I've run out of ideas. Can anyone help? Thanks.
回答1:
In your model, do this:
before_create :randomize_id
...
private
def randomize_id
begin
self.id = SecureRandom.random_number(1_000_000)
end while Model.where(id: self.id).exists?
end
回答2:
Best way is to use SecureRandom.uuid that generates a V4 UUID (Universally Unique IDentifier).
It is virtually completely random and unique (collision probability is something like one over tens of trillions) : https://en.wikipedia.org/wiki/Universally_unique_identifier#Version_4_.28random.29
This should do the job :
class Post < ActiveRecord::Base
before_create :generate_random_id
private
def generate_random_id
self.id = SecureRandom.uuid
end
end
Or if you are using Rails >= 4 and PostgreSQL, you can have it generating them for you :
create_table :posts, id: :uuid do |t|
...
end
回答3:
There's a plugin that should do what you want:
http://codesnipers.com/?q=using-uuid-guid-as-primary-key-in-rails
(All apologies to the SO censors for not pasting in the entire article. In my defense, it's loaded with links and formatting that would require quite a bit of effort to replicate.
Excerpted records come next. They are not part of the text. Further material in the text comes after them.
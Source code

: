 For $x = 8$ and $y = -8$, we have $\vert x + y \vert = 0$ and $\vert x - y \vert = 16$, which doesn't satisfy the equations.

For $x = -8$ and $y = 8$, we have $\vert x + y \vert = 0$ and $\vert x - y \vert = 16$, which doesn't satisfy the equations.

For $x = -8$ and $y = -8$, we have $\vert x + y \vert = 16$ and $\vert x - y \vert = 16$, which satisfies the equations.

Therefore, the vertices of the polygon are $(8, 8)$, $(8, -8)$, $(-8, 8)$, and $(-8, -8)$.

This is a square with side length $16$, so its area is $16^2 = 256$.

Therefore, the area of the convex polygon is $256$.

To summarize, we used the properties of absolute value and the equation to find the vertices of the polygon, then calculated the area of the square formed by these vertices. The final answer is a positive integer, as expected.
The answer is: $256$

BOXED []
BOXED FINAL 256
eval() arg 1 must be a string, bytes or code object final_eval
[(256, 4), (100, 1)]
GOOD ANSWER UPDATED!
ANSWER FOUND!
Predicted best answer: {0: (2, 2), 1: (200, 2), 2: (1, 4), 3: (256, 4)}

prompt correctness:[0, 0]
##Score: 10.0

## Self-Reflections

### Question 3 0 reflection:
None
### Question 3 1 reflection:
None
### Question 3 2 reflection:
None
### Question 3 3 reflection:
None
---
Not to mention that we'd be robbing the page's author of traffic and potential revenue.)
回答4:
The thing that is going wrong here is that self.id requires an int and OpenSSL::Digest.SHA1.hexdigest(UUID.timestamp_create()) returns a string with non-numeric characters which would lead to the value '0' being actually stored in the database
回答5:
An alternative is to generate a token or checksum or whatever in a second column during record creation, and in all cases your controllers query for an object, use Model.find_by_id_and_token.
You'll then always generate URLs that contain and require both the id and token.